Bonjour et bienvenue à une autre édition de notre blogue / bulletin / machin consacré à l’aviation et à l’espace au cours de laquelle il ne sera question ni d’aviation, ni d’espace. Je dois en effet avouer avoir été intrigué par la photo ci-dessus. Je n’ai jamais vu Joseph Henri Maurice « Comète / M. Hockey / Rocket » Richard, une grande étoile du Club de hockey Canadien Incorporé, une organisation mentionnée dans un numéro de juillet 2018 de blogue / bulletin / machin, lancer et compter mais j’ai souvent entendu parler de cet homme au fil des ans.

Premier joueur de la Ligue nationale de hockey à compter 50 buts en 50 parties, au cours de la saison 1944-45, Richard est aussi le premier qui parvient à compter 500 buts en carrière – un exploit réalisé en octobre 1957. Arrivé au Club de hockey Canadien en 1942, il prend sa retraite en 1960.

 

Avant d’aller plus loin, il serait sans doute sage de vous présenter la légende de l’illustration que votre humble serviteur a trouvée dans l’édition du 18 mars 1959 du quotidien Le Devoir de Montréal, Québec, un des journaux les plus influents de cette province. La voici :

Maurice Richard affiche le plus orgueilleux des sourires, alors qu’il monte au volant de sa magnifique Skoda-Felicia, une gracieuseté des Entreprises Motokov. Le Rocket a amené son véhicule avec lui, de Prague à Montréal, sans avoir à payer de douanes.

Par quel aspect de cette histoire souhaitez-vous commencer, ami(e) lectrice ou lecteur? Si vous n’y voyez pas d’inconvénient, je vais lancer la discussion avec une brève pontification sur le Championnat du monde de hockey sur glace qui se tient dans quelques villes de Tchécoslovaquie en mars 1959. Soucieux de mousser la publicité entourant cet événement et conscient de la possibilité de faire un tabac en matière de propagande, le gouvernement tchèque invite Richard, vers la fin février, à assister à un certain nombre de parties. Inactif depuis janvier à cause d’une fracture à une cheville, celui-ci demande à la direction du Club de hockey Canadien s’il peut effectuer le voyage. Celle-ci n’y voit pas d’objection.
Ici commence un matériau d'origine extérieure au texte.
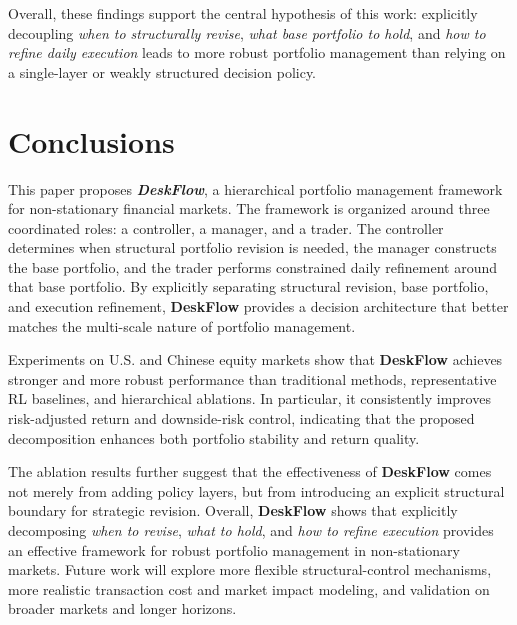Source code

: \documentclass[letterpaper]{article} %
\begin{document}
Overall, these findings support the central hypothesis of this work: explicitly decoupling \emph{when to structurally revise}, \emph{what base portfolio to hold}, and \emph{how to refine daily execution} leads to more robust portfolio management than relying on a single-layer or weakly structured decision policy.


\section{Conclusions}

This paper proposes \textit{\textbf{DeskFlow}}, a hierarchical portfolio management framework for non-stationary financial markets. The framework is organized around three coordinated roles: a controller, a manager, and a trader. The controller determines when structural portfolio revision is needed, the manager constructs the base portfolio, and the trader performs constrained daily refinement around that base portfolio. By explicitly separating structural revision, base portfolio, and execution refinement, \textbf{DeskFlow} provides a decision architecture that better matches the multi-scale nature of portfolio management.

Experiments on U.S. and Chinese equity markets show that \textbf{DeskFlow} achieves stronger and more robust performance than traditional methods, representative RL baselines, and hierarchical ablations. In particular, it consistently improves risk-adjusted return and downside-risk control, indicating that the proposed decomposition enhances both portfolio stability and return quality.

The ablation results further suggest that the effectiveness of \textbf{DeskFlow} comes not merely from adding policy layers, but from introducing an explicit structural boundary for strategic revision. Overall, \textbf{DeskFlow} shows that explicitly decomposing \emph{when to revise}, \emph{what to hold}, and \emph{how to refine execution} provides an effective framework for robust portfolio management in non-stationary markets. Future work will explore more flexible structural-control mechanisms, more realistic transaction cost and market impact modeling, and validation on broader markets and longer horizons.



% 
\end{document}
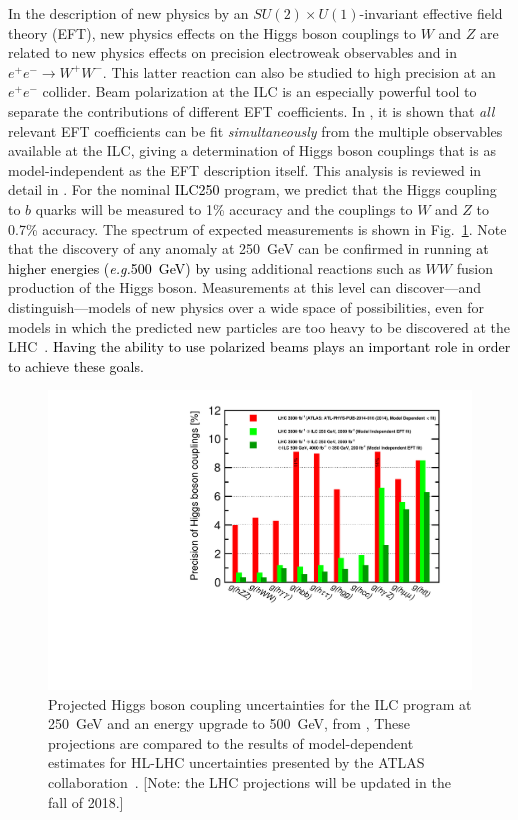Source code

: \documentclass[%
 reprint,
 amsmath,amssymb,
 aps,
]{revtex4-1}
\newcommand{\juan}[1]{\textcolor{black}{{#1}}}
\def\eg{{\it e.g.}}
\def\Fig#1{Fig.~\ref{#1}}
\def\ee{e^+e^-}
\begin{document}
In the description of new physics by an  $SU(2)\times U(1)$-invariant
effective field theory (EFT), new physics effects on the  Higgs boson
couplings to $W$ and $Z$ are related to new physics effects on
precision electroweak observables and in $\ee\to W^+W^-$.   This
latter reaction can also be studied to high precision at an $\ee$
collider.  Beam polarization at the ILC is an especially powerful tool
to separate the contributions of different EFT
coefficients. In \cite{Barklow:2017suo}, it is shown that {\it all}
relevant EFT coefficients can be fit {\it simultaneously} from the multiple
observables available at the ILC, giving a 
determination of Higgs boson couplings that is as
model-independent as the EFT description itself. 
 This analysis is reviewed in detail in \cite{ILCforESS}. 
For the nominal \juan{ILC250} program, we predict that the Higgs
coupling to $b$ quarks will be measured to 1\% accuracy and the
couplings to $W$ and $Z$ to 0.7\% accuracy.  The spectrum of  expected
measurements is shown in \Fig{fig:Higgssummary}.  Note that the 
discovery of any anomaly at 250~GeV can be confirmed in running \juan{at higher energies (\eg 500~GeV) by}
using additional reactions  such as $WW$ fusion production of the
Higgs boson.   Measurements at this level can discover---and distinguish---models of new physics over a
wide space of possibilities, even for models in which the predicted new
particles are too heavy to be discovered at the LHC~\cite{Barklow:2017suo}. \juan{Having the ability to 
use polarized beams plays an important role in order to achieve these goals.}

\begin{figure}
\begin{center}
\includegraphics[width=0.95\hsize]{figures/DeltaH_EFT.pdf}
\end{center}
\caption{Projected Higgs boson coupling uncertainties for the ILC
  program at 250~GeV and an energy upgrade to 500~GeV, from \cite{Fujii:2017vwa}, 
 These projections are compared to
  the results of model-dependent estimates for HL-LHC uncertainties 
presented by the ATLAS 
collaboration~\cite{H2aaLHC}. [Note: the LHC projections will be
updated in the fall of 2018.]}
\label{fig:Higgssummary}
\end{figure}
\end{document}
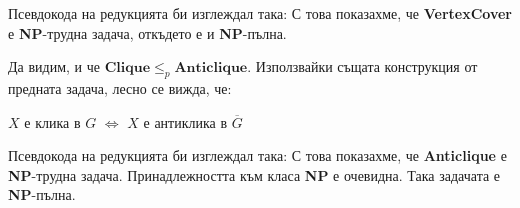 \documentclass{article}
\newcommand{\NP}{\textbf{NP}}
\theoremstyle{definition}
\theoremstyle{plain}
\theoremstyle{remark}
\theoremstyle{definition}
\begin{document}
Псевдокода на редукцията би изглеждал така:
С това показахме, че \textbf{VertexCover} е \NP-трудна задача, откъдето е и \NP-пълна.

\pagebreak

Да видим, и че $\mathbf{Clique} \leq_p \mathbf{Anticlique}$.
Използвайки същата конструкция от предната задача, лесно се вижда, че:
\begin{center}
    $X$ е клика в $G$ $\iff$ $X$ е антиклика в $\overline{G}$
\end{center}
Псевдокода на редукцията би изглеждал така:
С това показахме, че \textbf{Anticlique} е \NP-трудна задача.
Принадлежността към класа \NP{ } е очевидна.
Така задачата е \NP-пълна.
\end{document}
Richard quitte Montréal pour New York, New York, où il prend l’air à destination de Paris à bord d’un avion de ligne de la Compagnie Air France, ce qui est tout de même un peu curieux. La société d’état Lignes aériennes Trans-Canada, l’actuelle Air Canada privatisée, offre en effet des vols réguliers vers Paris. Enfin, passons.

Des douzaines de journalistes et photographes se pressent autour de Richard à un point tel que, lors de sa descente d’avion, à Prague, les dignitaires tchèques éprouvent de la difficulté à l’accueillir officiellement. Richard est à la fois étonné et touché par l’accueil qui lui est réservé. Le gouvernement tchèque a la ferme intention de montrer à leur invité d’honneur les plus beaux aspects du pays. L’emploi du temps de Richard est par conséquent pour le moins chargé : visites d’usines, réceptions et présence lors de parties de hockey. Il se rend aux ateliers d’une société d’état, le fabricant d’automobiles Automobilové Závody Národni Podnik (AZNP), par exemple.
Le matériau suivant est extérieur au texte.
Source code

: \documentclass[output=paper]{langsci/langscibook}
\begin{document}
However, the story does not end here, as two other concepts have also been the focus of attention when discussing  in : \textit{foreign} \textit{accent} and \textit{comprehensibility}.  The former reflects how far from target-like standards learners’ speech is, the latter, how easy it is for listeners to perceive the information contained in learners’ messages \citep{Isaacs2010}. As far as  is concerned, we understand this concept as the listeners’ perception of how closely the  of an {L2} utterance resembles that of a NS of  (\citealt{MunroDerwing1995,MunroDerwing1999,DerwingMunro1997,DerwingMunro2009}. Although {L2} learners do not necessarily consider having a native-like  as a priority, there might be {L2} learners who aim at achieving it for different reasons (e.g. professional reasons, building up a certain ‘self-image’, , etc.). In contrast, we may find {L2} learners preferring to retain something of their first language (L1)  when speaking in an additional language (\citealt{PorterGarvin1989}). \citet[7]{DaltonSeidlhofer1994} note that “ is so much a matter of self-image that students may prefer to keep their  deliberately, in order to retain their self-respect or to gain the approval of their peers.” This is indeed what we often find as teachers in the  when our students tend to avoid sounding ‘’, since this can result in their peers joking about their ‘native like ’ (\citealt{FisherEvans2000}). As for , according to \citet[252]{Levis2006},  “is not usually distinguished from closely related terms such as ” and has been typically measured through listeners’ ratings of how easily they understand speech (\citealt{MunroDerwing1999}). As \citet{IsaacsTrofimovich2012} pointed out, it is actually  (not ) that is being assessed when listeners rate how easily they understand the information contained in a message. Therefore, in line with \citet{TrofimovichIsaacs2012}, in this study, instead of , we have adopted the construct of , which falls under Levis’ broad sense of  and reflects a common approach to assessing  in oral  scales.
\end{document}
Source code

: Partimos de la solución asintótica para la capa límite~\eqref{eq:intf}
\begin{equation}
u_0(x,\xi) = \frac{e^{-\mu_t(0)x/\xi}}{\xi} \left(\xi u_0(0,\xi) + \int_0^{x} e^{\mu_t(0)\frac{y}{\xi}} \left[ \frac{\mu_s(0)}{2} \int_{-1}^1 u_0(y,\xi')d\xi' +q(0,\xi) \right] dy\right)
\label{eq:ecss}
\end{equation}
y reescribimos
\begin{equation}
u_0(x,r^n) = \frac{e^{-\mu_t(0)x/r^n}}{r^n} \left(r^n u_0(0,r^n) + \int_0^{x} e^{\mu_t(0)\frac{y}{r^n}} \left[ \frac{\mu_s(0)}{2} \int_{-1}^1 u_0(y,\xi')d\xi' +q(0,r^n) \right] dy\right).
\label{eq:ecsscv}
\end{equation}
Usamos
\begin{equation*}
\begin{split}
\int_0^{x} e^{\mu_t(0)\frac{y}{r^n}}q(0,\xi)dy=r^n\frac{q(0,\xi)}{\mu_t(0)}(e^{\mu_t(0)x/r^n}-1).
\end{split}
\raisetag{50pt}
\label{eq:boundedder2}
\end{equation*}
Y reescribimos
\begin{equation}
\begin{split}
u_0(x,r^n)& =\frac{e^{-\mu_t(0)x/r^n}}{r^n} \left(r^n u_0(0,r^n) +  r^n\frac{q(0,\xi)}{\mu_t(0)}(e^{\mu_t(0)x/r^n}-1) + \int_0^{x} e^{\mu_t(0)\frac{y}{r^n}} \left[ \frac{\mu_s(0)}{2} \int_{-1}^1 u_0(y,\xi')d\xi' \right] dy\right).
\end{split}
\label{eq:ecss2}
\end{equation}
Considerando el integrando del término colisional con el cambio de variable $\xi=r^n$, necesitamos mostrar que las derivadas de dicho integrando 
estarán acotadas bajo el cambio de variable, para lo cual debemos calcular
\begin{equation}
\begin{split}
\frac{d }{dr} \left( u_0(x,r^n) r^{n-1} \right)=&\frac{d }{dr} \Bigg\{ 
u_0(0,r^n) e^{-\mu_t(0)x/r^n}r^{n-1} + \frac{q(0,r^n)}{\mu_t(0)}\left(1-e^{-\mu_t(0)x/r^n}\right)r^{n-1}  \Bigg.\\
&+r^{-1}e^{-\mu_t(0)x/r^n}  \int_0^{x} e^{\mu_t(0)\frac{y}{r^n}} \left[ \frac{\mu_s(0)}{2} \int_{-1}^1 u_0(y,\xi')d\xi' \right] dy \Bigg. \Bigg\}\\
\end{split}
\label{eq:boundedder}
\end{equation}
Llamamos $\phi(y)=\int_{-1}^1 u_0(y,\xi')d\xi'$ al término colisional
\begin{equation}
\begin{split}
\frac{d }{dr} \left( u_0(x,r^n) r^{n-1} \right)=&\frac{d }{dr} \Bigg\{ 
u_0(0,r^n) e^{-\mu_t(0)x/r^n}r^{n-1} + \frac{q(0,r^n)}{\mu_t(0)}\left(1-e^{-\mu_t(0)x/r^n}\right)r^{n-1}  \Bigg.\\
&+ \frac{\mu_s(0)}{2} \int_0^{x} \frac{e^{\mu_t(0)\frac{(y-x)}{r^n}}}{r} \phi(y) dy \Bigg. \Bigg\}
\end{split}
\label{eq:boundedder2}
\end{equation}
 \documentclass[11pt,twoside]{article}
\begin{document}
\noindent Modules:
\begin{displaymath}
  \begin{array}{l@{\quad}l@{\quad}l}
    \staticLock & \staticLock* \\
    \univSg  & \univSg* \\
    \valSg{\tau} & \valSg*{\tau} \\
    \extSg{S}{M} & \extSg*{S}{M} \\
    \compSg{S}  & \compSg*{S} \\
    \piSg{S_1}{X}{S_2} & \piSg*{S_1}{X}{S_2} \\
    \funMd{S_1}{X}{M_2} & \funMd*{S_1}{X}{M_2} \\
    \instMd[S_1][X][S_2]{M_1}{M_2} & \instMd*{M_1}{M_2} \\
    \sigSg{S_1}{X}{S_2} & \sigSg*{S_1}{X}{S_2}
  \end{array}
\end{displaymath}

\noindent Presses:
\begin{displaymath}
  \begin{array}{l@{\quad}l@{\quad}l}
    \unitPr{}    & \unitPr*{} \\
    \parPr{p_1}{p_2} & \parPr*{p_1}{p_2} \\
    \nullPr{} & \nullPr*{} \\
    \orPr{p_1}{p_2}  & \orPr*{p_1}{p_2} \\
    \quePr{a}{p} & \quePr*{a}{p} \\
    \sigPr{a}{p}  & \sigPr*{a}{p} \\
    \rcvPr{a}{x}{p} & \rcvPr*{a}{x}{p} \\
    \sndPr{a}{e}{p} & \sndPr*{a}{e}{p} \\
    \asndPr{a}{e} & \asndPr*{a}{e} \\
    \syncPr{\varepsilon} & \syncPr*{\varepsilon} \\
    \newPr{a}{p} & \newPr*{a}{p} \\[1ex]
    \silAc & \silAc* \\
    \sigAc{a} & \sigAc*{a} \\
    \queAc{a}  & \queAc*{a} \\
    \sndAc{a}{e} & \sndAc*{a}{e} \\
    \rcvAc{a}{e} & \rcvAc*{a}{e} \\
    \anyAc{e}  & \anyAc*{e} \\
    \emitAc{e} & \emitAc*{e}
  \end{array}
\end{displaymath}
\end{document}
Des déclarations de Richard concernant l’absence de pauvreté et le degré de satisfaction des travailleuses et travailleurs tchèques font bondir certains commentateurs québécois qui se moquent ouvertement de lui. Il suffit de penser au texte paru dans le numéro de mars-avril 1959 de la toute nouvelle revue de critique Liberté. L’auteur anonyme de ces insultes n’est pourtant pas sans savoir que de nombreuses personnes de tous les milieux se sont fait, se font et se feront prendre par les mises en scène de dictatures de gauche et de droite, mais revenons à notre histoire.

Un organisme tchèque œuvrant dans le domaine du commerce international, Podniků Zahraničniho Obchodu Motokov, les Entreprises Motokov mentionnées dans la légende de la photographie qui introduit cet article, présente une voiture Škoda Felicia à Richard. La dite voiture est expédiée au Canada aux frais du gouvernement tchèque.
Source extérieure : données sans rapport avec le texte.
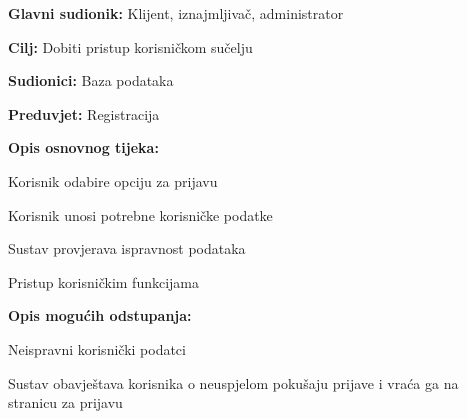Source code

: 						\noindent {}
					\begin{packed_item}
	
						\item \textbf{Glavni sudionik: }Klijent, iznajmljivač, administrator
						\item  \textbf{Cilj: }Dobiti pristup korisničkom sučelju
						\item  \textbf{Sudionici: }Baza podataka
						\item  \textbf{Preduvjet: }Registracija
						\item  \textbf{Opis osnovnog tijeka:}
						
						\item[] \begin{packed_enum}
	
							\item Korisnik odabire opciju za prijavu
							\item Korisnik unosi potrebne korisničke podatke
							\item Sustav provjerava ispravnost podataka
							\item Pristup korisničkim funkcijama

						\end{packed_enum}
						
						\item  \textbf{Opis mogućih odstupanja:}
						
						\item[] \begin{packed_item}
	
							\item[2.a] Neispravni korisnički podatci
							\item[] \begin{packed_enum}
								
								\item Sustav obavještava korisnika o neuspjelom pokušaju prijave i vraća ga na stranicu za prijavu
								
							\end{packed_enum}
							
						\end{packed_item}						
					\end{packed_item}			
					



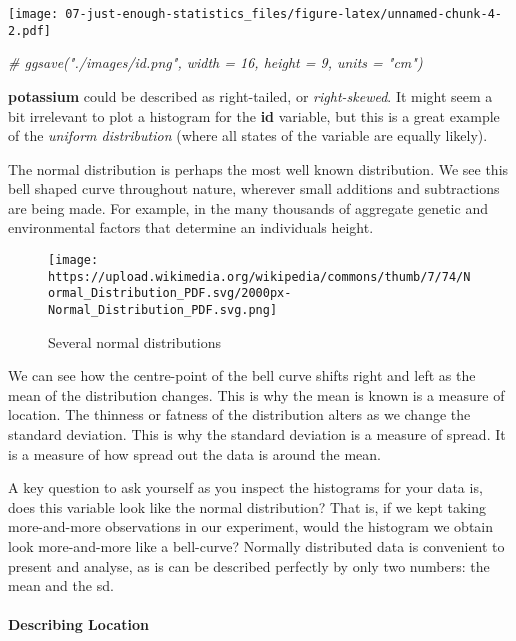 \documentclass[
]{article}
\newenvironment{Shaded}{\begin{snugshade}}{\end{snugshade}}
\newcommand{\CommentTok}[1]{\textcolor[rgb]{0.56,0.35,0.01}{\textit{#1}}}
\begin{document}
\texttt{[image: 07-just-enough-statistics\_files/figure-latex/unnamed-chunk-4-2.pdf]}

\begin{Shaded}
\begin{Highlighting}[]
\CommentTok{\# ggsave("./images/id.png", width = 16, height = 9, units = "cm")}
\end{Highlighting}
\end{Shaded}

\textbf{potassium} could be described as right-tailed, or
\emph{right-skewed}. It might seem a bit irrelevant to plot a histogram
for the \textbf{id} variable, but this is a great example of the
\emph{uniform distribution} (where all states of the variable are
equally likely).

The normal distribution is perhaps the most well known distribution. We
see this bell shaped curve throughout nature, wherever small additions
and subtractions are being made. For example, in the many thousands of
aggregate genetic and environmental factors that determine an
individuals height.

\begin{figure}
\centering
\texttt{[image: https://upload.wikimedia.org/wikipedia/commons/thumb/7/74/Normal\_Distribution\_PDF.svg/2000px-Normal\_Distribution\_PDF.svg.png]}
\caption{Several normal distributions}
\end{figure}

We can see how the centre-point of the bell curve shifts right and left
as the mean of the distribution changes. This is why the mean is known
is a measure of location. The thinness or fatness of the distribution
alters as we change the standard deviation. This is why the standard
deviation is a measure of spread. It is a measure of how spread out the
data is around the mean.

A key question to ask yourself as you inspect the histograms for your
data is, does this variable look like the normal distribution? That is,
if we kept taking more-and-more observations in our experiment, would
the histogram we obtain look more-and-more like a bell-curve? Normally
distributed data is convenient to present and analyse, as is can be
described perfectly by only two numbers: the mean and the sd.

\hypertarget{describing-location}{%
\paragraph{Describing Location}\label{describing-location}}
\end{document}
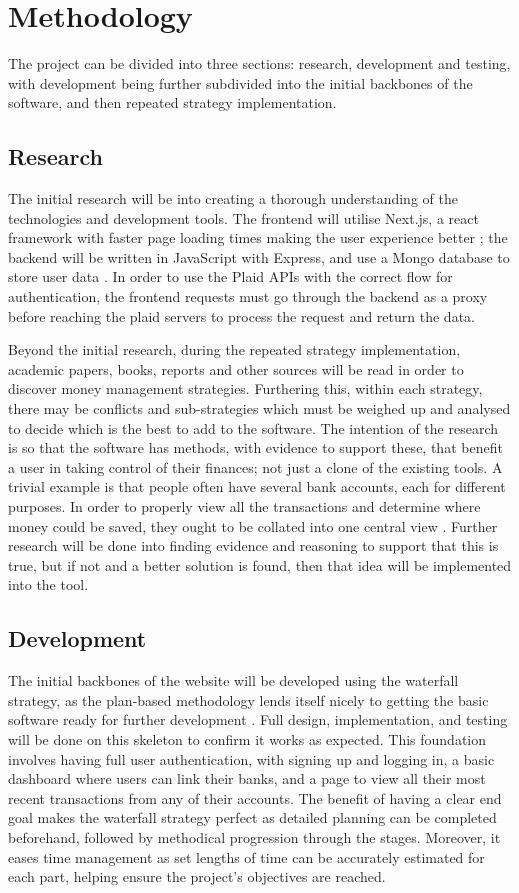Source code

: \section{Methodology}
The project can be divided into three sections: research, development and testing, with development being further subdivided into the initial backbones of the software, and then repeated strategy implementation.


\subsection{Research}
The initial research will be into creating a thorough understanding of the technologies and development tools. The frontend will utilise Next.js, a react framework with faster page loading times making the user experience better \cite{NextJSSpeed}; the backend will be written in JavaScript with Express, and use a Mongo database to store user data \cite{MongoDB}. In order to use the Plaid APIs with the correct flow for authentication, the frontend requests must go through the backend as a proxy before reaching the plaid servers to process the request and return the data. 

Beyond the initial research, during the repeated strategy implementation, academic papers, books, reports and other sources will be read in order to discover money management strategies. Furthering this, within each strategy, there may be conflicts and sub-strategies which must be weighed up and analysed to decide which is the best to add to the software. The intention of the research is so that the software has methods, with evidence to support these, that benefit a user in taking control of their finances; not just a clone of the existing tools. A trivial example is that people often have several bank accounts, each for different purposes. In order to properly view all the transactions and determine where money could be saved, they ought to be collated into one central view \cite{HavingMultipleAccounts}. Further research will be done into finding evidence and reasoning to support that this is true, but if not and a better solution is found, then that idea will be implemented into the tool.

\subsection{Development}
The initial backbones of the website will be developed using the waterfall strategy, as the plan-based methodology lends itself nicely to getting the basic software ready for further development \cite{WaterfallVsAgile}. Full design, implementation, and testing will be done on this skeleton to confirm it works as expected. This foundation involves having full user authentication, with signing up and logging in, a basic dashboard where users can link their banks, and a page to view all their most recent transactions from any of their accounts. The benefit of having a clear end goal makes the waterfall strategy perfect as detailed planning can be completed beforehand, followed by methodical progression through the stages. Moreover, it eases time management as set lengths of time can be accurately estimated for each part, helping ensure the project's objectives are reached.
Je sens que vous brûlez d’impatience d’en savoir davantage sur la Felicia. Si, si, ne le niez pas.

Une voiture Škoda Felicia en montre à une exposition de voitures anciennes, Lahti, Finlande, mai 2010. Wikipedia.

Une voiture Škoda Felicia en montre à une exposition de voitures anciennes, Lahti, Finlande, mai 2010. Wikipedia.

L’histoire de la Felicia commence en 1959 avec l’introduction de la Škoda Octavia, une voiture produite par la susmentionnée AZNP. Économique, fiable et maniable, ce véhicule s’avère très populaire dans son pays natal, de même qu’à l’étranger. AZNP fabrique environ 286 000 Octavia entre 1959 et 1964.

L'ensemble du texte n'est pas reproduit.